フォルダーに入れたmagatama。円形のモジュールを取り外し、他のフォルダーに付け替えることもできる。中央の四角い指紋センサーに指を当てて認証する

DDSは10月27日、世界初のウェアラブル指紋認証機器「magatama(マガタマ)」を発表した。ID・パスワードに変わる新しい本人認証を実現するもので、直径31mmのモジュールに指を当て端末などにかざすだけで決済や解錠などができる。カードや鍵の代わりとして普及させることを狙う。スマートフォン(スマホ)に専用アプリをインストールしBluetooth接続することで利用でき、11月にもサンプル出荷開始する。

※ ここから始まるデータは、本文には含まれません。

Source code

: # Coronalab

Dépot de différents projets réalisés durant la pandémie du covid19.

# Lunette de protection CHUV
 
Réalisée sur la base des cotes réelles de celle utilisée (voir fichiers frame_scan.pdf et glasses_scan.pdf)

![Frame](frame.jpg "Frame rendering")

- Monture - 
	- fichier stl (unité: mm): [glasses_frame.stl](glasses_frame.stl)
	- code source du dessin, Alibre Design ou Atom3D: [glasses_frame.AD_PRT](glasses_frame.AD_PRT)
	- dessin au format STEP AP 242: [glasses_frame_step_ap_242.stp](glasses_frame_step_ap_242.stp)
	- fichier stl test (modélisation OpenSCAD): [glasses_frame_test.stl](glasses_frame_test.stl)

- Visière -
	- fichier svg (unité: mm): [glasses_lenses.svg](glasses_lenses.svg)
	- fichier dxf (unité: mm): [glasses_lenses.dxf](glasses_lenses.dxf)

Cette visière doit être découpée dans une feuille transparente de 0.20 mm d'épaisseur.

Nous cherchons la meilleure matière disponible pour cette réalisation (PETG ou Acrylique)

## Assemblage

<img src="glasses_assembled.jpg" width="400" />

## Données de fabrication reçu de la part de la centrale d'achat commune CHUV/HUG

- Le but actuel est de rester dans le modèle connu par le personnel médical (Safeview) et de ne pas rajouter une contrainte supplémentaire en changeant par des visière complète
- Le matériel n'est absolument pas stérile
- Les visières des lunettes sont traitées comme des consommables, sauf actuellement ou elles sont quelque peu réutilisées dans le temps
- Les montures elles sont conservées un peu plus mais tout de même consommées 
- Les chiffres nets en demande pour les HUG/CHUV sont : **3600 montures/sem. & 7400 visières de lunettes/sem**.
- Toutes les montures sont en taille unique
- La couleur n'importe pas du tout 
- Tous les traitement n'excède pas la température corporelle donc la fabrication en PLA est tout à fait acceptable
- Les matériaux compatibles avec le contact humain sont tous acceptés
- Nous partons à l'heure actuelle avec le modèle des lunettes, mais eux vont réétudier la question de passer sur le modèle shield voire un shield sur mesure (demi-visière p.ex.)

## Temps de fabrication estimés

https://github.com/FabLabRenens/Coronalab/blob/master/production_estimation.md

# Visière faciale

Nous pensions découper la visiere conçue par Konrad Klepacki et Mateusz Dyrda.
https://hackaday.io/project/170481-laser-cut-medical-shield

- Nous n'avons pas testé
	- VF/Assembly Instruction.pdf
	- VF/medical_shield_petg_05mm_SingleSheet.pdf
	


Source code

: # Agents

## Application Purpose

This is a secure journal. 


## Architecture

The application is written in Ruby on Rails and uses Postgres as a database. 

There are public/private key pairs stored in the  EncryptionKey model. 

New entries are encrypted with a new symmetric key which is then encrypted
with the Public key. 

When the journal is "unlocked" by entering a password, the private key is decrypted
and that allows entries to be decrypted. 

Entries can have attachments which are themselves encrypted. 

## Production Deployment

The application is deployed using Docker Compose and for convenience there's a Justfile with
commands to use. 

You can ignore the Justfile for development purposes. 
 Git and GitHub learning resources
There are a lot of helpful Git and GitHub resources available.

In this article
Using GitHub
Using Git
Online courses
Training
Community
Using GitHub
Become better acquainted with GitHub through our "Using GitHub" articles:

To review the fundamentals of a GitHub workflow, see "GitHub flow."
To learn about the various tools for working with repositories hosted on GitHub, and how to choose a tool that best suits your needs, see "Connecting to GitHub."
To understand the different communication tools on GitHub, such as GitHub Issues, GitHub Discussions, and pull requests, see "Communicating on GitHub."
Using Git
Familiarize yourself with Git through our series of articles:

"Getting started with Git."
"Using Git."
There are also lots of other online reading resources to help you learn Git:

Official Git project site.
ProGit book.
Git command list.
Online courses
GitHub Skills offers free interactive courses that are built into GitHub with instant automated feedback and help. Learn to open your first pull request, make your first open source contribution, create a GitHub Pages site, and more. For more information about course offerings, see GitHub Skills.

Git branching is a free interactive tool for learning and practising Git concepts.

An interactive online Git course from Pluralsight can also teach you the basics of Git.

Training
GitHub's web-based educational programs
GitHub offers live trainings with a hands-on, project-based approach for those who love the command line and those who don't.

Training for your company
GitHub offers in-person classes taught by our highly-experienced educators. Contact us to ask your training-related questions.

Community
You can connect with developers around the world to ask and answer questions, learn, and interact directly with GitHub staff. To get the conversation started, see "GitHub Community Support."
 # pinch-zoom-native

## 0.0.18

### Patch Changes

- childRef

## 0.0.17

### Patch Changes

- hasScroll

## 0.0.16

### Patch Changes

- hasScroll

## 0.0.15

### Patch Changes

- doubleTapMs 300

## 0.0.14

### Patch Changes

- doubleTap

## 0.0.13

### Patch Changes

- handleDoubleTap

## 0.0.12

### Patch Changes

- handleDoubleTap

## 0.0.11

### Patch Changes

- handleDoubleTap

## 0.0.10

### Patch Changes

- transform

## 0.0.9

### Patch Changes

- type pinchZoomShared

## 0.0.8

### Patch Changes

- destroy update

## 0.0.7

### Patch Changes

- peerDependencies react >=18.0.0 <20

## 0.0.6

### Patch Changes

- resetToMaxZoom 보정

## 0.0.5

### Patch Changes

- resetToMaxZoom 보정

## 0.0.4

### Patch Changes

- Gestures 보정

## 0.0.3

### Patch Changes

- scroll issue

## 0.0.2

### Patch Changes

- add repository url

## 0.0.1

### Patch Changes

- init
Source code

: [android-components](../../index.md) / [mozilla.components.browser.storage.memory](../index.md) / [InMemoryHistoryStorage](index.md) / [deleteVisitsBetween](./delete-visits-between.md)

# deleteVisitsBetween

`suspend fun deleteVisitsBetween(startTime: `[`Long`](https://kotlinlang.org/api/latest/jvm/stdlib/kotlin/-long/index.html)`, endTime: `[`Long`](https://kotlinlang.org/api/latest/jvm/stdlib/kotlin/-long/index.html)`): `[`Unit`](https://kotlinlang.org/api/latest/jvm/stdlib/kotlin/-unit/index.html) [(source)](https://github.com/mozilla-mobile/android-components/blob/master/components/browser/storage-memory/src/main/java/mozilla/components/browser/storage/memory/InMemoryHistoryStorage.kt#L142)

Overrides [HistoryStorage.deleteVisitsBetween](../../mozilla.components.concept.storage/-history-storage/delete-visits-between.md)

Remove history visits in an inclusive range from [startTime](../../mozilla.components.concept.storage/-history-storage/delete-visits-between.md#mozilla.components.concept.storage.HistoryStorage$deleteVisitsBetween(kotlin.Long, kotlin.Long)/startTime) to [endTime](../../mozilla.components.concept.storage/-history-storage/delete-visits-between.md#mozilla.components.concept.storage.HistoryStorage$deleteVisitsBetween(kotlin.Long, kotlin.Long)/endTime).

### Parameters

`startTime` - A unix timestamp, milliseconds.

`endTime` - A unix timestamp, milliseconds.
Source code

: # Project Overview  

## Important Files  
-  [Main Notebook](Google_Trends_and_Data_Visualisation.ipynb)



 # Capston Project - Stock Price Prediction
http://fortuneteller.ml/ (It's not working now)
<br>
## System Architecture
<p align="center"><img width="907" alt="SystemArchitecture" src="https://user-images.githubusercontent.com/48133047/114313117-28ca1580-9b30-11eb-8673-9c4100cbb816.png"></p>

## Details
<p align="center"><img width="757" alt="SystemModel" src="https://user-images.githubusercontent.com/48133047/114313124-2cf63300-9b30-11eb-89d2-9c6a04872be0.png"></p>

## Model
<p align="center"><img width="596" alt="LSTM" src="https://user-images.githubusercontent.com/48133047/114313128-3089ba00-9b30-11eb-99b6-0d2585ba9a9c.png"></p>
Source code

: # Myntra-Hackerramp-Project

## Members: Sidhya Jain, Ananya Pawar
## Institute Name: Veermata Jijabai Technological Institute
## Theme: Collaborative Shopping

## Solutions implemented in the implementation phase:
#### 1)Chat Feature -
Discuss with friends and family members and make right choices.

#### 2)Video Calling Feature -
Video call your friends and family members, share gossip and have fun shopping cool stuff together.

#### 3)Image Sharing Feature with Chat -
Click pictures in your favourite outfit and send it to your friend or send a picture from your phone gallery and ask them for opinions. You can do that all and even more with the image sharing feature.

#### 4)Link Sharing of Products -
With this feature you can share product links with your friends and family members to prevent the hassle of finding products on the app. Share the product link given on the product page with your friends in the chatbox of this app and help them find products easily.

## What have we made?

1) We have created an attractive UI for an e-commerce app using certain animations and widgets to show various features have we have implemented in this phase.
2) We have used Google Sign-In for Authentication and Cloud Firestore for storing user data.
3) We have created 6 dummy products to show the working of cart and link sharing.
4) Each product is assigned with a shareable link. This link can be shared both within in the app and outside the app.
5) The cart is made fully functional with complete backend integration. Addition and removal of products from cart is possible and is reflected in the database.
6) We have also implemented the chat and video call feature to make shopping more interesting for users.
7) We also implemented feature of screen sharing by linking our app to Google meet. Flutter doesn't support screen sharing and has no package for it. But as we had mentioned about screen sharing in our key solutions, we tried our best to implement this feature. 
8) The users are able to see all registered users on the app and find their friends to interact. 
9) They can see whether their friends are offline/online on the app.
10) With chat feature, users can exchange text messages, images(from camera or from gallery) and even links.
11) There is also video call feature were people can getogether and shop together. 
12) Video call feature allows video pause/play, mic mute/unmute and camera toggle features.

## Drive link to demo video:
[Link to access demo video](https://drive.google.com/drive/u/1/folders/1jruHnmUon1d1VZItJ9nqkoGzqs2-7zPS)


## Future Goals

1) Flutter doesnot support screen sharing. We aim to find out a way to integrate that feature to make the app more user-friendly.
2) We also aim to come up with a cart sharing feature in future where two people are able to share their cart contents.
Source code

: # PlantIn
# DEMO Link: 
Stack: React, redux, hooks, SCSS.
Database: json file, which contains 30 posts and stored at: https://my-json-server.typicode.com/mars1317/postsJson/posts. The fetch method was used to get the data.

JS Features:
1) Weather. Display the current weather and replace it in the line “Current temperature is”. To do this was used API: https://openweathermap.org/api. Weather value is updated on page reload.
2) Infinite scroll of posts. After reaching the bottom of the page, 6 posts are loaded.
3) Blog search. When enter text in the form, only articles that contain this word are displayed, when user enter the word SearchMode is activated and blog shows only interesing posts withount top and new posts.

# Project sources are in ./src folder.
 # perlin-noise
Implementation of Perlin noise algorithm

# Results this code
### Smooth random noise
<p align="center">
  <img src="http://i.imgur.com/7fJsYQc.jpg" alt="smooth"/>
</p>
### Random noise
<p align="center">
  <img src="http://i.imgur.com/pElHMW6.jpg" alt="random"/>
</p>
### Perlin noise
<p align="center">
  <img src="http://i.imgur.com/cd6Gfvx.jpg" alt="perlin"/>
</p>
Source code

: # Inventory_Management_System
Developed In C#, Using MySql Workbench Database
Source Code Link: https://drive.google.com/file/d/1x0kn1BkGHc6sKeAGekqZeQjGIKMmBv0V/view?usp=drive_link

モジュールはボタン電池で1年間動作し、様々なデザインのフォルダーに取り付け常に持ち歩いて利用する。FeliCaとNFCを搭載するため、あらかじめ登録した指をmagatamaに当てて認証した後に、決済端末にかざすことで決済することもできる。モジュールはスマホと指紋情報と認証結果をやりとりするだけで、指紋のパターンデータ自体はスマホが持っているため、モジュールを落としても不正利用される恐れはない。

同社では、magatama本体やスマホアプリを販売・配布するほか、独自に設置したmagatamaサーバーで認証を行い、パスワードレスでWebサービスなどを利用できる環境も提供する。FIODと呼ばれる標準規格でスマホとサーバー間でやりとりをするため、サーバーに指紋情報を持つ必要がないため、広く普及することが期待されている。

製品発表で三吉野健滋 代表取締役社長は「当社初の世界を目指す製品。現在のIDとパスワードでの個人認証は限界に来ている。しかし、銀行などの生体認証は互換性がなくほとんど普及していないのが現状。そこで、ウェアラブルでさわってかざすだけの超簡単なmagatamaの出番。サーバーではなくスマホに指紋のパターンデータを持ち、自己責任で認証データを管理することで、普及も容易。すでに上場企業10社以上からの引き合いがあり、年間10-100万個の単位での販売を見込んでいる」と語った。